Gara per i Centri Autismo di Avellino e Alta Irpinia annullata dall’Asl: si riparte da zero
A nove mesi dall’avvio della precedente, serve una nuova procedura, mentre il Comune completa l’intervento da 147mila euro per l’agibilità della struttura di Valle
L’Asl di Avellino ha annullato la gara europea bandita a marzo con l’obiettivo di affidare la gestione unica dei due “Centri semi residenziali per l’Autismo” di Sant’Angelo dei Lombardi (già attivo) e di Avellino (in predicato di essere aperto entro l’anno). A nove mesi dall’avvio dell’iter, che aveva portato a quell’avviso pubblico, serve una nuova procedura. La Direzione Generale di via degli Imbimbo ha preso atto dello stop imposto dal Tar Campania, in accoglimento del ricorso prodotto da una delle concorrenti.
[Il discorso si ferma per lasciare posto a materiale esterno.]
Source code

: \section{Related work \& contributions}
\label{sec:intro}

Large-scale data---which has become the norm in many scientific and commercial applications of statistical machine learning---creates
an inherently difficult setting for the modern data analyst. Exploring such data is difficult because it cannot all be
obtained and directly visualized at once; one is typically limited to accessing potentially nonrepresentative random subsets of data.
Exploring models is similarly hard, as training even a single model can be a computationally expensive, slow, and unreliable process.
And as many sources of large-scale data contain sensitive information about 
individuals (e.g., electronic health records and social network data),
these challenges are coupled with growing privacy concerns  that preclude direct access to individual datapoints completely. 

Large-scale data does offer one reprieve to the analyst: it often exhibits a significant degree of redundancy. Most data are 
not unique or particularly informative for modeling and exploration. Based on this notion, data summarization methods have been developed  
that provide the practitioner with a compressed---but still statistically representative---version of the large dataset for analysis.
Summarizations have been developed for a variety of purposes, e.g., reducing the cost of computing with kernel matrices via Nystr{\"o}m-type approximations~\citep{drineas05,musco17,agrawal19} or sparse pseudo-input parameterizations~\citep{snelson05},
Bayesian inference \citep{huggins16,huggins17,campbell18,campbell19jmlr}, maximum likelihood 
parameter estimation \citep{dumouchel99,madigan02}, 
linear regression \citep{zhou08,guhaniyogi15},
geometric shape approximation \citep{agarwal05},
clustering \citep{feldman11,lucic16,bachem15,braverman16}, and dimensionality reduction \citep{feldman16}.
Rinunciando a protrarre la contesa in sede amministrativa al Consiglio di Stato, la manager preferisce ripartire da zero, puntando a non protrarre ulteriormente un iter che cittadini e istituzioni sul territorio impongono ora venga ridotto il più possibile. Mentre il Comune completa l’intervento da 147mila euro per l’agibilità della struttura di Valle, proseguono in proroga i servizi a Sant’Angelo dei Lombardi, nelle more del nuovo affidamento atteso in tempi rapidi. Gli uffici hanno già trasmesso alle aziende interessate l’annullamento del vecchio procedimento, che ripartirà a breve su basi nuove. Il bando in elaborazione conterrà tutti i rilievi mossi dai giudici amministrativi, nella speranza di poter aggiudicare senza ulteriori intoppi un appalto che vale 27 milioni di euro in tre anni. Su tutta la vicenda è attento il Prefetto di Avellino, Rossana Riflesso, che sta monitora l’evoluzione del dossier sul fronte dell’Asl e del Comune di Avellino nell’interesse delle diverse centinaia di famiglie, che nel Capoluogo sono in attesa di una risposta da un quarto di secolo.